Triathlons are for wimps
From marathons to cross-channel swims, endurance events are peerless character building opportunities designed to push contestants to the limit...of total monotony! For an event that'll leave you sobbing and exhausted but never bored, enter Tough Mudder.
A blood spilling, chest hair growing, balls-to-the-wall obstacle course set up across 7 miles of unrelenting off-season ski mountain, Mudder's inaugural US challenge is the brainchild of two Brit buds who designed the layout based on their own terrifying real-life experiences: hunting down terrorists in the Middle East, and...being a lawyer! The madness starts with the 'Braveheart Charge', with all 5000 entrants unleashing a battle-cry while sprinting downhill towards challenges that include a frigid hands-and-knees scramble up man-made mounds of snow, pointlessly dragging logs up a ski slope, energy-sapping treks through knee-high pits of thick mud, and "The Devil's Beard", thankfully an extended crawl under "annoyingly low" cargo nets, and not a face off with Katie Holmes.

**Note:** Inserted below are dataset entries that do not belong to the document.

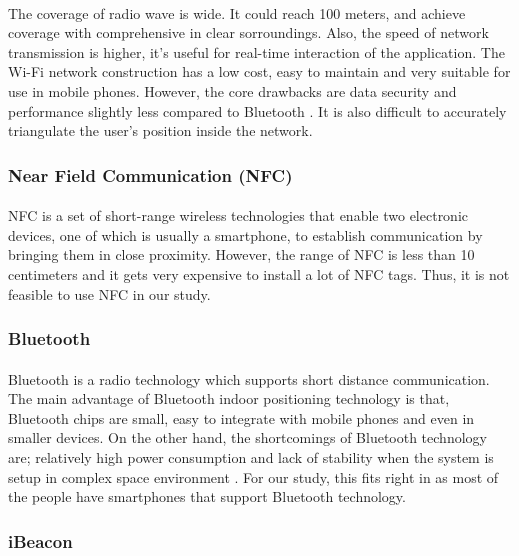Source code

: \documentclass[12pt]{article}
\begin{document}
\paragraph{} The coverage of radio wave is wide. It could reach 100 meters, and achieve coverage with comprehensive in clear sorroundings. Also, the speed of network transmission is higher, it’s useful for real-time interaction of the application. The Wi-Fi network construction has a low cost, easy to maintain and very suitable for use in mobile phones. However, the core drawbacks are data security and performance slightly less compared to Bluetooth \cite{indoor}. It is also difficult to accurately triangulate the user's position inside the network.

\subsubsection{Near Field Communication (NFC)}
\paragraph{}NFC is a set of short-range wireless technologies that enable two electronic devices, one of which is usually a smartphone, to establish communication by bringing them in close proximity. However, the range  of NFC is less than 10 centimeters and it gets very expensive to install a lot of NFC tags. \cite{tracking} Thus, it is not feasible to use NFC in our study.

\subsubsection{Bluetooth}
\paragraph{}Bluetooth is a radio technology which supports short distance communication. The main advantage of Bluetooth indoor positioning technology is that, Bluetooth chips are small, easy to integrate with mobile phones and even in smaller devices. On the other hand, the shortcomings of Bluetooth technology are;  relatively high power consumption and lack of stability when the system is setup in complex space environment \cite{indoor}. For our study, this fits right in as most of the people have smartphones that support Bluetooth technology.

\subsubsection{iBeacon}
\end{document}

The kaleidoscope of self-hazing continues with "The Ball Shrinker", a rickety rope trek over a pond whose ice was removed only an hour earlier; a swim through 'Underwater Tunnels' which promise to "shrink your head to the size of a walnut"; the colon voiding 'Fire Walker' sprint across kerosene soaked straw will spout flames four feet tall; and a final "mystery" challenge, which is being kept under wraps 'til race day, but can only be assumed to be a shiatsu massage, at the hands of Jeff Gillooly.
For the survivors, there's a Dogfish Head-sponsored after party where there'll be costume prizes for Most Bad-Ass, Most Dumb-Ass, Most Ass, and Most Likely To Have Been In The Village People, named for a band of peerless characters who pushed listeners to the limit...of gleefully staying at men's-only flop houses.